**TASK ITEM**
No pictures go into the output, which should consist only of the lines from the first line of the data through the line with "用来获取并渲染当前表单值", copied exactly.

□ □ □ □

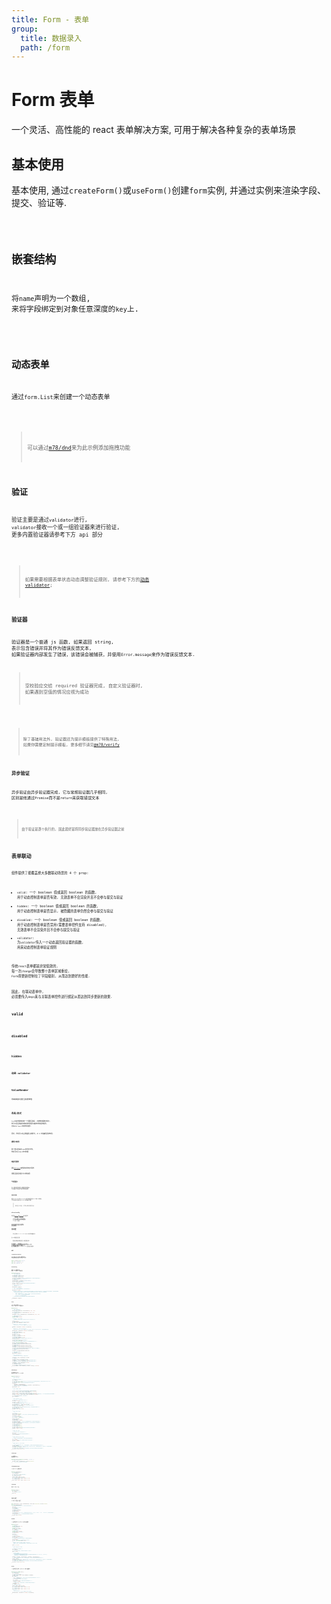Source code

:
```yaml
---
title: Form - 表单
group:
  title: 数据录入
  path: /form
---
```


# Form 表单

一个灵活、高性能的 react 表单解决方案, 可用于解决各种复杂的表单场景

## 基本使用

基本使用, 通过`createForm()`或`useForm()`创建`form`实例, 并通过实例来渲染字段、提交、验证等.

<code src="./base.tsx" />

## 嵌套结构

将`name`声明为一个数组, 来将字段绑定到对象任意深度的`key`上.

<code src="./nest.tsx" />

## 动态表单

通过`form.List`来创建一个动态表单

<code src="./list.tsx" />

> 可以通过[m78/dnd](/docs/feedback/dnd)来为此示例添加拖拽功能

## 验证

验证主要是通过`validator`进行, `validator`接收一个或一组验证器来进行验证, 更多内置验证器请参考下方 api 部分

<code src="./verify.tsx" />

> 如果需要根据表单状态动态调整验证规则, 请参考下方的[动态 validator](/docs/form/form#%E5%8A%A8%E6%80%81validator);

### 验证器

验证器是一个普通 js 函数, 如果返回 string, 表示包含错误并将其作为错误反馈文本, 如果验证器内部发生了错误，该错误会被捕获，并使用`Error.message`来作为错误反馈文本.

> 空校验应交给 required 验证器完成, 自定义验证器时, 如果遇到空值的情况应视为成功

<code src="./validator.tsx" />

> 除了基础用法外, 验证器还为提示模板提供了特殊用法, 如果你需要定制提示模板, 更多细节请见[@m78/verify](https://github.com/m78-core/verify)

### 异步验证

异步验证由异步验证器完成, 它与常规验证器几乎相同, 区别是他通过`Promise`而不是`return`来获取错误文本

<code src="./async-validator.tsx" />

> 由于验证是逐个执行的, 因此最好是将同步验证器放在异步验证器之前

## 表单联动

组件提供了能覆盖绝大多数联动场景的 4 个 prop:

- `valid`: 一个 boolean 值或返回 boolean 的函数, 用于动态控制表单是否有效, 无效表单不会渲染并且不会参与提交与验证
- `hidden`: 一个 boolean 值或返回 boolean 的函数, 用于动态控制表单是否显示, 被隐藏的表单仍然会参与提交与验证
- `disabled`: 一个 boolean 值或返回 boolean 的函数, 用于动态控制表单是否禁用(需要表单控件支持 disabled), 无效表单不会渲染并且不会参与提交与验证
- `validator`: 为`validator`传入一个动态返回验证器的函数, 用来动态控制表单验证规则

传统`react`表单都是非常低效的, 每一次`change`会导致整个表单区域重绘, `Form`将更新控制在了字段级别, 从而达到更好的性能.

因此, 在联动表单中, 必须要传入`deps`来与关联表单控件进行绑定从而达到同步更新的效果.

### valid

<code src="./valid.tsx" />

### disabled

<code src="./disabled.tsx" />

### hidden

<code src="./hidden.tsx" />

### 动态 validator

<code src="./dynamic-validator.tsx" />

## ValueRender

用来获取并渲染当前表单值

<code src="./value-render.tsx" />

## 布局/样式

`Form`与其他表单库的一个显著区别是: 对结构的限制非常小, 你可以灵活的使用现有的布局组件来排布你的表单控件, 比如`m78/layout`中的布局组件.

同时, 你也可以完全覆盖默认的样式, 从 0 开始编写表单布局.

### 横向/纵向

除了默认的纵向`label`排列方式外, 你还可以将`label`水平放置

<code src="./horizontal.tsx" />

### 响应式表单

通过[`m78/layout`](/docs/base/layout#响应式栅格)来轻松的实现响应式表单.

调整页面宽度查看下方示例的效果.

<code src="./grids.tsx" />

### 气泡型提示

在一些布局空间比较小和固定的场景中, 可以通过气泡来显示提示和错误信息

<code src="./bubble-tips.tsx" />

### 自定义布局

通过`fieldCustomer`和`listCustomer`来分别彻底的自定义`Field`和`List`的布局, 也可以通过对应组件上的`customer`来单独进行配置.

> 使用自定义布局后, 其他样式类的配置都会失效

<code src="./customer.tsx" />

## vform/verify

此库通过[`@m78/vform`](/docs/ecology/vform)和[`@m78/verify`](https://github.com/m78-core/verify)作为底层实现:

- `vform`是一个脱离 UI 的虚拟表单库, 专注于值的收集与验证等表单底层操作.
- `verify`是一个验证库

如果本库中的用例无法满足你的需求, 可以尝试搭配`vform`和`verify`的 api 来解锁更多能力.

## 常见问题

- 为什么实例中`const Form = useForm()`中`Form`作为实例却使用大写?

在jsx中写起来会更工整

- 通过接口获取到表单默认值后, 如何设置到表单?

分为两种情况, 一是需要使用`form.reset()`时, 可以使用`createForm()`来在接口请求完成后再创建form实例, jsx中判断form示例存在后再渲染表单;
另一种情况是不需要`reset()`功能, 接口拿到数据后通过`form.setValues(values)`设置当前表单值即可


## API

### createForm/useForm

`useForm`是`createForm`的一个便利性封装, 两者都接收相同的配置对象并返回`form`实例

```ts
import {createForm} from "m78/form";

const form = createForm({...});

const form = useForm({...});
```

### FormConfig

创建 form 的配置对象. 继承了`vform`的和`verify`创建配置

```ts
interface RFormConfig {
  /** #### 扩展配置 #### */
  /** 自定义所有Field样式 */
  fieldCustomer?: LayoutCustomer;
  /** 自定义所有List样式 */
  listCustomer?: LayoutCustomer;
  /** 通过气泡来显示验证提示, extra等, 用于需要错误提示和extra不会破坏布局空间的情况 */
  bubbleTips?: FieldProps['bubbleTips'];
  /** 隐藏必填标记 */
  hideRequiredMark?: FieldProps['hideRequiredMark'];
  /** 'vertical' | 表单的布局方向 */
  layout?: FieldProps['layout'];
  /** 440 | 字段的最大宽度, 用于防止宽度过大造成表单控件变形或不易操作 */
  maxWidth?: number | string;

  /** #### vform配置 #### */
  /** 表单默认值 */
  defaultValue?: AnyObject;

  /** #### verify配置 #### */
  /** true | 当其中一项验证失败后，停止后续字段的验证 */
  verifyFirst?: boolean;
  /**
   * 语言包配置，错误模板可以是字符，也可以是接收Meta返回字符的函数, 传入对象会与当前对象深合并，所以如果只更改了部分错误模板，不会影响到其他模板
   * - 模板字符串会被注入以下变量, 通过{name}进行插值，如果插值语法和原有字符冲突，使用\\{name}来避免插值
   *    - name:  Schema.name
   *    - label: 对应Schema.label, 未传时与 name相同，用于展示字段名时应始终使用此值
   *    - value: 字段值, 应只在验证值为基础类型时使用
   *    - valueType: value类型的字符串表示
   * - 在特定的验证器中还会注入额外的插值，具体可以查看对应验证器的文档
   * */
  languagePack?: AnyObject;
}
```

### Form

form 实例, 继承至`vform`, 扩展了几个便于在`react`中使用的`api`

```ts
interface Form {
  /** #### 扩展api #### */
  /** 构建一个表单字段 */
  Field: (props: FieldProps) => ReactElement<any, any> | null;
  /** 构建一组表单字段 */
  List: (props: ListProps) => ReactElement<any, any> | null;
  /** 实时渲染一个值 */
  ValueRender: (props: ValueRenderProps) => ReactElement<any, any> | null;

  /** #### vform api #### */
  /** 值是否被更新过 */
  readonly changed: boolean;
  /**
   * 是否被操作过, (验证/更新值)
   * - 将此项由true改为false时, 会将所有Field的touched同时改为false
   * */
  touched: boolean;
  /** 获取指定name的Field, 包括children中的子字段 */
  getField: (name: NamePath) => VField | null;
  /**
   * 获取所有Field, 不包括listField的子字段
   * - 传入validIsTrue: true时, 仅获取valid为true的字段
   * */
  getFields: (validIsTrue?: boolean) => VFieldLike[];
  /**
   * 获取所有Field, 包括children中的子字段
   * - 传入validIsTrue: true时, 仅获取valid为true的字段, 如果一个list的valid为false, 则会过滤掉其所有子级
   * */
  getFlatFields: (validIsTrue?: boolean) => VFieldLike[];
  /** 获取指定name的value */
  getValue: (name: NamePath) => any;
  /** 获取所有value */
  getValues: () => any;
  /** 设置value为指定值 */
  setValues: (v: AnyObject) => void;
  /** 移除指定name的字段 */
  remove: (name: NamePath) => void;
  /** 重置所有字段, 还原value为初始值, 重置error和touched */
  reset: () => void;
  /** 触发提交事件, 若验证未通过则不会触发事件 */
  submit: () => Promise<void>;
  /** 校验所有valid为true的字段, 未通过时resolve包含错误信息的所有Field */
  verify: () => Promise<VField[] | null>;
  /** 字段状态改变触发, (touched/reset/验证) */
  updateEvent: CustomEventWithHook<VFieldsProvideFn>;
  /** 字段值改变事件 */
  changeEvent: CustomEventWithHook<VFieldsProvideFn>;
  /** 提交事件 */
  submitEvent: CustomEventWithHook<VFormValueProvideFn>;
  /** 验证失败的回调, 失败分为form级的验证失败和field级的, 可通过isSubmit参数区分 */
  failEvent: CustomEventWithHook<VFormFailFn>;
  /** 重置事件 */
  resetEvent: CustomEventWithHook<VoidFunction>;

  /** #### 其他api #### */
  /** 表单默认值 */
  defaultValue: AnyObject;
  /**
   * 创建一个指向name的Field
   * - 如果指定name的Field已存在, 则返回已有字段
   * */
  createField: (fConf: VFieldConfig) => VField;
  /** 创建列表 */
  createList: (fConf: VListConfig) => VList;
  /** 触发updateEvent.emit, 如果多次调用, 会在下一次事件周期中统一触发 */
  tickUpdate: (...args: VFieldLike[]) => void;
  /** 触发changeEvent.emit, 如果多次调用, 会在下一次事件周期中统一触发 */
  tickChange: (...args: VFieldLike[]) => void;
  /** 内部使用的`@m78/verify` 实例 */
  verifyInstance: Verify;
  /** 一个工具函数, 用来检测指定的name是否在一组filed中 */
  listIncludeNames: (names: NamePath[], filedList: VField[]) => boolean;
}
```

### FieldProps

`Field`组件的 props, 继承至`vfield`和`verify schema`对象

```ts
interface FieldProps {
  /**
   * ##### 常用 #####
   * */
  /** 用来在source中取值的key */
  name: NamePath;
  /** field内容, 必须是一个能支持changeKey/valueKey对应props作为控制的受控表单控件, 控制key默认为onChange/value */
  children: React.ReactElement;
  /** 一组验证器, 可以传入一个返回一组验证器的函数来实现动态验证规则 */
  validator?:
    | (Validator | AsyncValidator)[]
    | ((form: VForm, field: VFieldLike) => (Validator | AsyncValidator)[]);
  /** 字段默认值, 优先级大于form中设置的默认值 */
  defaultValue?: any;

  /**
   * ##### 表单联动  #####
   * */
  /** true | valid为false的field不会参与验证和提交, 并且处于不可见状态 */
  valid?: boolean | ((form: VForm, field: VFieldLike) => boolean);
  /** false | 组件是否可见, 不影响field的验证和值获取 */
  hidden?: boolean | ((form: VForm, field: VFieldLike) => boolean);
  /** false | disabled状态的表单不会参与验证和提交, 控制表单控件的disabled(需要控件支持), 与valid的区别是他禁用控件而不是隐藏 */
  disabled?: boolean | ((form: VForm, field: VFieldLike) => boolean);
  /** 只有传入字段和本字段变更时, 才会更新组件 */
  deps?: NamePath[];

  /**
   * ##### 值处理/获取  #####
   * */
  /** 'onChange' | 表单控件回调value的prop */
  changeKey?: string;
  /** 'value' | 表单控件用于控制value的prop */
  valueKey?: string;
  /** 自定义如何从事件对象中取值, 默认为 e.target.value > e */
  getValueFromEvent?: (...eArgs: any[]) => Val;
  /** 在从表单控件onChange接收到value时, 先对其进行格式化在存储 */
  formatter?: (val: Val) => any;
  /** 设置值到表单控件value前, 使用此函数对其先进行处理, 并将处理后的值设置到value */
  parser?: (val: any) => Val;
  /** 值变更时回调通知 */
  onChange?: (val: Val) => void;

  /**
   * ##### 样式类  #####
   * */
  /** 表单label */
  label?: React.ReactNode;
  /** 10 | horizontal模式下, label的上间距, 用于表单控件过小的情况下优化显示 */
  labelFixPad?: number;
  /** 额外内容, 常用语说明文本 */
  extra?: React.ReactNode;
  /** 'vertical' | 表单的布局方向 */
  layout?: Direction;
  /** 隐藏必填标记 */
  hideRequiredMark?: boolean;
  /** 通过气泡来显示验证提示, extra等, 用于需要错误提示和extra不会破坏布局空间的情况 */
  bubbleTips?: boolean;
  /** 自定义渲染, 需要高度自定义表单样式和结构时使用, 自定义样式会使所有样式类配置失效 */
  customer?: LayoutCustomer;
  /** 表单控件前面的内容 */
  leading?: React.ReactNode;
  /** 表单控件后面的内容 */
  trailing?: React.ReactNode;
  /** 440 | 字段的最大宽度, 用于防止宽度过大造成表单控件变形或不易操作 */
  maxWidth?: number | string;

  /**
   * ##### 其他  #####
   * */
  /** 用于作为list项时, 绑定到对应的list */
  bind?: any;
  /** 直接传入一个field对象来代替内部自动创建的对象 */
  field?: VFieldLike;

  /**
   * ##### 其他VFieldConfig #####
   * */
  /** 字段排序, 控制字段的验证顺序, 默认会根据字段创建顺序递增 */
  sort?: number;
  /** false | 设置为true时, 在创建后不再自动push到实例列表中 */
  separate?: boolean;

  /**
   * ##### 其他verify Schema #####
   * */
  /** 如果对象为嵌套结构(数组、对象)，对其执行嵌套验证, 子项的name前会自动添加其所有父级的name */
  schema?: Schema[];
  /** 验证值为array或object时, 所有 数组项/对象值 必须与此Schema匹配, 如果该值的类型不为array或object，此配置会被忽略 */
  eachSchema?: Omit<Schema, 'name'>;
  /** 在对值进行操作、验证前将其转换, 对于引用类型的值，应拷贝对象进行转换以防止对原对象造成破坏 */
  transform?: (value: any) => any;
}
```

### ListProps

`List`组件的`props`, 继承所有`FieldProps`

```ts
interface ListProps extends Omit<FieldProps, 'children'> {
  /** 渲染list children */
  children: (props: ListRenderProps) => React.ReactElement;
  // ...除了children外的所有FieldProps都可用
}
```

### ListRenderProps

`List`的`children()`接收的对象

```ts
interface ListRenderProps {
  /** 用于渲染的item列表 */
  list: ListItem[];
  /** 新增一条记录, val会作为记录的初始值 */
  add: (val: any) => void;
  /** 移除指定index的记录 */
  remove: (index: number) => void;
  /** 将index的记录移动到index2的位置 */
  move: (index: number, index2: number) => void;
  /** 交换两条记录的位置 */
  swap: (index: number, index2: number) => void;
}
```

### ListItem

描述了`List`的一个子项

```ts
interface ListItem {
  /** 所在list的key */
  key: string;
  /** 用于绑定到list的对象 */
  bind: any;
}
```

### 自定义渲染器

`Field`和`List`的自定义渲染器

```ts
type LayoutCustomer = (props: FieldRenderProps, child: React.ReactElement) => React.ReactNode;

interface FieldRenderProps {
  /** 用来控制表单控件的绑定props, 用于展开并透传到表单控件上 */
  bind: any;
  /** 表单对应的vField实例 */
  field: VField;
  /** 组件接收的参数 */
  fieldProps: FieldProps;
  /** 是否是必填项 */
  required: boolean;
  /** 用来实现FieldProps.hidden, 可根据此值为根节点传入样式 { display: hidden ? 'none' : undefined } 来控制显示和隐藏 */
  hidden: boolean;
  /** 挂载到渲染的dom节点上, 用于实现验证后自动聚焦等dom相关操作 */
  innerRef: React.Ref<any>;
}
```

### VField

一个虚拟字段对象, 在一些 api 中作为参数接收

```ts
interface VField {
  /** 字段默认值 */
  readonly defaultValue: any;
  /** name的字符串表示 */
  readonly key: string;
  /** 排序, 用于控制验证顺序 */
  sort: number;
  /** 值是否被更新过 */
  readonly changed: boolean;
  /** 是否被操作过, (验证/更新值) */
  touched: boolean;
  /** value */
  value: any;
  /** 是否正在验证 */
  validating: boolean;
  /** 最后一次执行验证时的错误信息 */
  error: string;
  /** 是否生效, 未生效的表单不会参与验证, 获取值时也会被忽略 */
  valid: boolean;
  /** 验证, 未通过时resolve包含错误内容的Field信息 */
  verify: () => Promise<VField | null>;
  /**
   * 重置字段, 还原value为初始值, 重置error和touched
   * 如果是list字段, 会将列表还原为初始状态, 仅保留add时指定了isDefault的项
   * */
  reset: () => void;

  /**
   * ##### 继承至Schema #####
   * */
  /** 用来在source中取值的key */
  name: NamePath;
  /** 用于验证显示的字段名, 不传时取name转换为string的值 */
  label?: string;
  /**
   * 验证器或验证器数组
   * - 前一个验证器执行异常时会停止后续验证器执行
   * - 验证器的执行顺序与数组中的顺序有关，所以应将优先级更高的验证器放在前面，如 [required(), dateTime()]
   * - 如果是异步验证，异步验证器应始终放在前面
   * */
  validator?: Validator | AsyncValidator | (Validator | AsyncValidator)[];
  /** 如果对象为嵌套结构(数组、对象)，对其执行嵌套验证, 子项的name前会自动添加其所有父级的name */
  schema?: Schema[];
  /** 验证值为array或object时, 所有 数组项/对象值 必须与此Schema匹配, 如果该值的类型不为array或object，此配置会被忽略 */
  eachSchema?: Omit<Schema, 'name'>;
  /** 在对值进行操作、验证前将其转换, 对于引用类型的值，应拷贝对象进行转换以防止对原对象造成破坏 */
  transform?: (value: any) => any;
}
```

### VList

一个虚拟列表字段对象, 在一些 api 中作为参数接收

```ts
interface VList extends VField {
  /** 存放list子项 */
  list: VListItem[];
  /** 创建子项name的帮助函数 */
  withName: (index: number, name?: NamePath) => NamePath;
  /** 新增一条记录 */
  add: (para?: {
    /** [] | 待添加的一组Field, 没有传入任何field时会作为空记录并触发onFillField */
    fields?: VFieldLike[];
    /** 添加到指定key的位置, 未传时添加到底部 */
    key?: string;
    /** 是否为list的初始项, 重置时会还原为初始项组成的list */
    isDefault?: boolean;
    /** 触发onFillField自动添加记录时, 会以此值作为新增记录的初始值 */
    fillValue?: any;
  }) => void;
  /** 移除指定index的记录 */
  remove: (index: number) => void;
  /** 将index的记录移动到index2的位置 */
  move: (index: number, index2: number) => void;
  /** 交换两条记录的位置 */
  swap: (index: number, index2: number) => void;
  /**
   * 获取展开的children
   * - 传入validIsTrue: true时, 仅获取valid为true的字段
   * */
  getFlatChildren: (validIsTrue?: boolean) => VFieldLike[];
}
```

□ □ □ □

**ANSWER AREA**
Source code

:
```yaml
---
title: Form - 表单
group:
  title: 数据录入
  path: /form
---
```


# Form 表单

一个灵活、高性能的 react 表单解决方案, 可用于解决各种复杂的表单场景

## 基本使用

基本使用, 通过`createForm()`或`useForm()`创建`form`实例, 并通过实例来渲染字段、提交、验证等.

<code src="./base.tsx" />

## 嵌套结构

将`name`声明为一个数组, 来将字段绑定到对象任意深度的`key`上.

<code src="./nest.tsx" />

## 动态表单

通过`form.List`来创建一个动态表单

<code src="./list.tsx" />

> 可以通过[m78/dnd](/docs/feedback/dnd)来为此示例添加拖拽功能

## 验证

验证主要是通过`validator`进行, `validator`接收一个或一组验证器来进行验证, 更多内置验证器请参考下方 api 部分

<code src="./verify.tsx" />

> 如果需要根据表单状态动态调整验证规则, 请参考下方的[动态 validator](/docs/form/form#%E5%8A%A8%E6%80%81validator);

### 验证器

验证器是一个普通 js 函数, 如果返回 string, 表示包含错误并将其作为错误反馈文本, 如果验证器内部发生了错误，该错误会被捕获，并使用`Error.message`来作为错误反馈文本.

> 空校验应交给 required 验证器完成, 自定义验证器时, 如果遇到空值的情况应视为成功

<code src="./validator.tsx" />

> 除了基础用法外, 验证器还为提示模板提供了特殊用法, 如果你需要定制提示模板, 更多细节请见[@m78/verify](https://github.com/m78-core/verify)

### 异步验证

异步验证由异步验证器完成, 它与常规验证器几乎相同, 区别是他通过`Promise`而不是`return`来获取错误文本

<code src="./async-validator.tsx" />

> 由于验证是逐个执行的, 因此最好是将同步验证器放在异步验证器之前

## 表单联动

组件提供了能覆盖绝大多数联动场景的 4 个 prop:

- `valid`: 一个 boolean 值或返回 boolean 的函数, 用于动态控制表单是否有效, 无效表单不会渲染并且不会参与提交与验证
- `hidden`: 一个 boolean 值或返回 boolean 的函数, 用于动态控制表单是否显示, 被隐藏的表单仍然会参与提交与验证
- `disabled`: 一个 boolean 值或返回 boolean 的函数, 用于动态控制表单是否禁用(需要表单控件支持 disabled), 无效表单不会渲染并且不会参与提交与验证
- `validator`: 为`validator`传入一个动态返回验证器的函数, 用来动态控制表单验证规则

传统`react`表单都是非常低效的, 每一次`change`会导致整个表单区域重绘, `Form`将更新控制在了字段级别, 从而达到更好的性能.

因此, 在联动表单中, 必须要传入`deps`来与关联表单控件进行绑定从而达到同步更新的效果.

### valid

<code src="./valid.tsx" />

### disabled

<code src="./disabled.tsx" />

### hidden

<code src="./hidden.tsx" />

### 动态 validator

<code src="./dynamic-validator.tsx" />

## ValueRender

用来获取并渲染当前表单值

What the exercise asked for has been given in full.